Déferlement de clichés anti-musulmans hier soir, dans l'émission de Frédéric Taddéï "Ce soir ou jamais". Une opération de propagande lepéniste.

La télévision française est-elle en voie de lepénisation ? Incroyable débat hier soir sur France 3 dans l'émission de Frédéric Taddéï "Ce soir ou jamais". Déjà le titre inspirait la plus grande méfiance : "Marine Le Pen : la montée du sentiment national", intitulé faussement anodin qui décernait d'emblée au parti lepéniste une prééminence dans la représentation de la nation, et désignait implicitement les autres partis comme des entités moins françaises que lui (comme si le sentiment national, dont "la montée" expliquerait le phénomène Marine Le Pen, était par définition nationaliste, identitaire, ethnique, alors que la nation française, dans son acception républicaine, justement, est plurielle, universaliste et qu'un sarkozyste ou un socialiste, qu'on sache, peuvent tout de même exprimer eux aussi une version du sentiment national, même si elle n'est certes pas celle que défend Taddéï).
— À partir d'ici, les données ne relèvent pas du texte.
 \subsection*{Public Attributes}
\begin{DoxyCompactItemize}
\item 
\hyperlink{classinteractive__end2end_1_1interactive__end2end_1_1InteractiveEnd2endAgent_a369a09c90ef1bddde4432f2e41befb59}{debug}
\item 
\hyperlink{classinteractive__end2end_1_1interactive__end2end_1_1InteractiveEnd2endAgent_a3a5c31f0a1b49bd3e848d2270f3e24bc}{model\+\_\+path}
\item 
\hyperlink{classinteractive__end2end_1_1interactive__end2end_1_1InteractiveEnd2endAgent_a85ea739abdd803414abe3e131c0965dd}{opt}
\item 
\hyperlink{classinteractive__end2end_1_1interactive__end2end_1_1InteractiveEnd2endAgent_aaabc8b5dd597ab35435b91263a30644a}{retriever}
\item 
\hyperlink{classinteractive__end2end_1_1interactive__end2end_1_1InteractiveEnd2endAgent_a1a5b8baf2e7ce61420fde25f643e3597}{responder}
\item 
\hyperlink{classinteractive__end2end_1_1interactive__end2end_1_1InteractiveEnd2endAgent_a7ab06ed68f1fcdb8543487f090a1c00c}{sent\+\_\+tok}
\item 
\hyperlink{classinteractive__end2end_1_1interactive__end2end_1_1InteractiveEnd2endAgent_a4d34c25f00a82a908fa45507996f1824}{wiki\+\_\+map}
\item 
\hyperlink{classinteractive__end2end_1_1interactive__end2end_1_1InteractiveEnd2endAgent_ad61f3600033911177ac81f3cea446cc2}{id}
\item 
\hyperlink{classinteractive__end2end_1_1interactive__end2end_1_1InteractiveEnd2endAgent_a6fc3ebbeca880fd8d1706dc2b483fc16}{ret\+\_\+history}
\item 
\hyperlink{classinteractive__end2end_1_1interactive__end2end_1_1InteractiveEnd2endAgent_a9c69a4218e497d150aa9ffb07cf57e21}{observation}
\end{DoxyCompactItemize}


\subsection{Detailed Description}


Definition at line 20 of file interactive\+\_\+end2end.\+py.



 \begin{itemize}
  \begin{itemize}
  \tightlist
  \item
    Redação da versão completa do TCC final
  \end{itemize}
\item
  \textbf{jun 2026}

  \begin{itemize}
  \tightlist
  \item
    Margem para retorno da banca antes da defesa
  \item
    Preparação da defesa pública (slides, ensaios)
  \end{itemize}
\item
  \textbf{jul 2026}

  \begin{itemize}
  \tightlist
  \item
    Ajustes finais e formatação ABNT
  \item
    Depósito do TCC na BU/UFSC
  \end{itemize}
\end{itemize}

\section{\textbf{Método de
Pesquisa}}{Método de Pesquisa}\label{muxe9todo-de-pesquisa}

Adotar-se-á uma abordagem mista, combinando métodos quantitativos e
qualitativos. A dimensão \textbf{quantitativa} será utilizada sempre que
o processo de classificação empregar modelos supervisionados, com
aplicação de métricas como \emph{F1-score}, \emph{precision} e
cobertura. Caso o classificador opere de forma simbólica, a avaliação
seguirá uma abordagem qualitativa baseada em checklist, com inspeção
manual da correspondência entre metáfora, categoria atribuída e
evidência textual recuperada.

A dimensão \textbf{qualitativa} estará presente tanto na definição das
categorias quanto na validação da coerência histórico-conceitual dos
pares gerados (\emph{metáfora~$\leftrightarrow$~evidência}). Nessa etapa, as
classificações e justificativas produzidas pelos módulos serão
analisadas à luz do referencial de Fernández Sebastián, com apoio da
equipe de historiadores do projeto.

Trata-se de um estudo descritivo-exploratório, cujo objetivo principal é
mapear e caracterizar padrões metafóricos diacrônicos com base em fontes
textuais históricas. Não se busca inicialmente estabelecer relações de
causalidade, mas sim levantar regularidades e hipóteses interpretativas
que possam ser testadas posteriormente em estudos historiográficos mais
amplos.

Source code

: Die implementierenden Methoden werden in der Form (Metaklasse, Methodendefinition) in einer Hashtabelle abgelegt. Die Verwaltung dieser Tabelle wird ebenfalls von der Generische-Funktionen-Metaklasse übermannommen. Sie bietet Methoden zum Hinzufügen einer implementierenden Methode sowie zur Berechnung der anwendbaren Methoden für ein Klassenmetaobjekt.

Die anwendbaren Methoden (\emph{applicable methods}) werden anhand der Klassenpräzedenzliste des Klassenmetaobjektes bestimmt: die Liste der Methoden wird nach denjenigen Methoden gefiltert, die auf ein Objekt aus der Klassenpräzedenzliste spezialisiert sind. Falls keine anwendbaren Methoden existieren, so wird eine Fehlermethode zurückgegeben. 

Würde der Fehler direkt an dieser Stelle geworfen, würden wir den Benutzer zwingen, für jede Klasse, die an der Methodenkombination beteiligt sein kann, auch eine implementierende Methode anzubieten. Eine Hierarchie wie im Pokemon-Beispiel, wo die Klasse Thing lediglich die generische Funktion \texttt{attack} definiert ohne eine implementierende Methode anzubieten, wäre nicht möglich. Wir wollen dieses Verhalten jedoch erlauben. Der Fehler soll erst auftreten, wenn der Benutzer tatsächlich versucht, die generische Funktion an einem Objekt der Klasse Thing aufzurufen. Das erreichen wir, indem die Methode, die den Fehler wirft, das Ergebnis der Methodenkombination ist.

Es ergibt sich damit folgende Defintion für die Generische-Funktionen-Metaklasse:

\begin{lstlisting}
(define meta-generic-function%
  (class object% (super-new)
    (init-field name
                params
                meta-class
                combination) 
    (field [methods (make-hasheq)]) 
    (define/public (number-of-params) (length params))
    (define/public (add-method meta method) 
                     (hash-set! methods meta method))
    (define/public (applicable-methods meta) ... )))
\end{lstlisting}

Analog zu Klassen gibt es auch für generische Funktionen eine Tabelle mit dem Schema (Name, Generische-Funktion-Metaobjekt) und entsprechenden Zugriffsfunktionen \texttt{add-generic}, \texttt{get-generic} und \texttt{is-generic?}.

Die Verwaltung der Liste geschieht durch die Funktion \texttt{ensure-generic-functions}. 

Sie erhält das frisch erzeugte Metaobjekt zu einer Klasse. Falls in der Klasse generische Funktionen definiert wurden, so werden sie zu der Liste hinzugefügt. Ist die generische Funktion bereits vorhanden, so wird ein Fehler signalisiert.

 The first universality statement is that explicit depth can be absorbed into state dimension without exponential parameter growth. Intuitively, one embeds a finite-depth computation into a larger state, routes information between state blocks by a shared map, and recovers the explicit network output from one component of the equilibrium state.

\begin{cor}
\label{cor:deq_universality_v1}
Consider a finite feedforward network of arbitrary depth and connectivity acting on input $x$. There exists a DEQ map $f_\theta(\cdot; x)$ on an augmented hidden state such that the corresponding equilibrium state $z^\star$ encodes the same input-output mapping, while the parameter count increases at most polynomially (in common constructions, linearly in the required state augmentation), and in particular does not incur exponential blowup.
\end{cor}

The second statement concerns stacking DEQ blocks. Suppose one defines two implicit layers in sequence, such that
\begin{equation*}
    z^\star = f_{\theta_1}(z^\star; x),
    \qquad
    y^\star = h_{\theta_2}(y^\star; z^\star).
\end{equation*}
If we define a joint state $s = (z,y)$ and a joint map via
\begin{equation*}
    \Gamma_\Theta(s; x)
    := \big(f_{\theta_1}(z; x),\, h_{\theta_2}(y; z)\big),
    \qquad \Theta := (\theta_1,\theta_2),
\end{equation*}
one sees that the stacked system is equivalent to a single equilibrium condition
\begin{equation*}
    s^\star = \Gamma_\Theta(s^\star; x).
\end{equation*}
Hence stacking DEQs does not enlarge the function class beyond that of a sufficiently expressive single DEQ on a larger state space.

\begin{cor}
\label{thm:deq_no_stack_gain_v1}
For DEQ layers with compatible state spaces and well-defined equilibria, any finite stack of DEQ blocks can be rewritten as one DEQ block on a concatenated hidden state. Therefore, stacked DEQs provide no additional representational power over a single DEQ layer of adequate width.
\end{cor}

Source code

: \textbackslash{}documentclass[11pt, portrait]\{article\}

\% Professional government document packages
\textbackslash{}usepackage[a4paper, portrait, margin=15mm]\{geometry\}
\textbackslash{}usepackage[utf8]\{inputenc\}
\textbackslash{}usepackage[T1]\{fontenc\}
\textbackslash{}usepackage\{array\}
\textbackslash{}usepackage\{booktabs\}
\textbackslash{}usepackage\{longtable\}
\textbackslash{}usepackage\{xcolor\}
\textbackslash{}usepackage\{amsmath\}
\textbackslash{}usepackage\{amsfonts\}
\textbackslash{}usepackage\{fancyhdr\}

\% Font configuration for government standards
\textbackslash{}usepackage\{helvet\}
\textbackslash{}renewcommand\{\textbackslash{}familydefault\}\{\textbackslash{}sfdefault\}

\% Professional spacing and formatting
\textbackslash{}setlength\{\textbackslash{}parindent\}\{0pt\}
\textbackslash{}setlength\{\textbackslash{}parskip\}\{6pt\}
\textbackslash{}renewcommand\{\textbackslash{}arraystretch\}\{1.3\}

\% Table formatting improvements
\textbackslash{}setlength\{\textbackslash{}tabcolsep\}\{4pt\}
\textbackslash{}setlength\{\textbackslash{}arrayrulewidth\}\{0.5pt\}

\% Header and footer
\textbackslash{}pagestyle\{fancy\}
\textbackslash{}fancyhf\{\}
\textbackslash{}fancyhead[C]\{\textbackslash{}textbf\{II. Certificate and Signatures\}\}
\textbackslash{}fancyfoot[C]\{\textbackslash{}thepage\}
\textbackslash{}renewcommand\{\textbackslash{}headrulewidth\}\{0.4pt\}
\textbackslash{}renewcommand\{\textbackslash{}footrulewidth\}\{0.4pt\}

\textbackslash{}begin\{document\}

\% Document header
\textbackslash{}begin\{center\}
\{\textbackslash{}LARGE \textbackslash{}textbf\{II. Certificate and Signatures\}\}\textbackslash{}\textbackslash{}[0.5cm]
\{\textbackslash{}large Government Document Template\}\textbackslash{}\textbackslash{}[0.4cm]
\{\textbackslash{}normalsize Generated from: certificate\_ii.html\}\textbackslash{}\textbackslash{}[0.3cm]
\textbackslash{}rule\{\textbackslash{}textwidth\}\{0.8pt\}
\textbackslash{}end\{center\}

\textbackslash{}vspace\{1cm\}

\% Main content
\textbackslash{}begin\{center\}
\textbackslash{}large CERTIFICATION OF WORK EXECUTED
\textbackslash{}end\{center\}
Sous ces auspices sciemment biaisées, le présentateur avait composé son plateau avec une rare perversité. D'un côté, trois représentants d'une droite extrême, chacun dans son style ou sa partition, Paul-Marie Coûteaux, ancien chevènementiste devenu le chantre de la "droite nationale" (en fait, du lepénisme), William Goldnadel, l'un des représentants les plus à droite de la communauté juive, pourfendeur du "racisme anti-blanc", et une dame Tasin, organisatrice des "apéros saucisson-pinard", se présentant ouvertement comme islamophobe. De l'autre, un sociologue de la droite qui postulait que la gauche avait disparu, ce qui le dispensait d'en défendre les idées, un Emmanuel Todd très fatigué, qui s'accordait avec les autres pour postuler la mort de l'antiracisme et de "la pensée unique" démocrate et européenne ; enfin une porte-parole des "Indigènes de la République", censée sans doute défendre les musulmans, et qui en donnait une image caricaturale, arrogante, péremptoire et confuse, paraissant souscrire à la plupart des idées exprimées, sauf quand elle dénonçait soudain, sans la moindre démonstration, la nature essentiellement raciste de la République française. Le plus à gauche – ou plus exactement le plus républicain, - était finalement Alain-Gérard Slama, éditorialiste au Figaro, qui tenta d'introduire dans la discussion quelques élément de bon sens.

Logorrhée xénophobe

Un tel déséquilibre dans le débat permit d'assister à ce phénomène inédit, même en ces temps de rejet des "tabous" et de la "bienpensance" : un déferlement de clichés anti-musulmans proférés par cette dame Tasin (religion "totalitaire", dictature musulmane à l'école, destruction de l'identité française, laïcité mise en pièce par l'islam français, tout cela dénoncé par une fanatique sectaire qui répartit la population en deux catégories, les bons Français d'un côté, les musulmans de l'autre, comme si les musulmans étaient par construction étrangers à la nation, quand bien même ils seraient Français nés en France), sans que quiconque ne vienne contredire – surtout pas Taddéï – cette logorrhée xénophobe (pardon : islamophobe).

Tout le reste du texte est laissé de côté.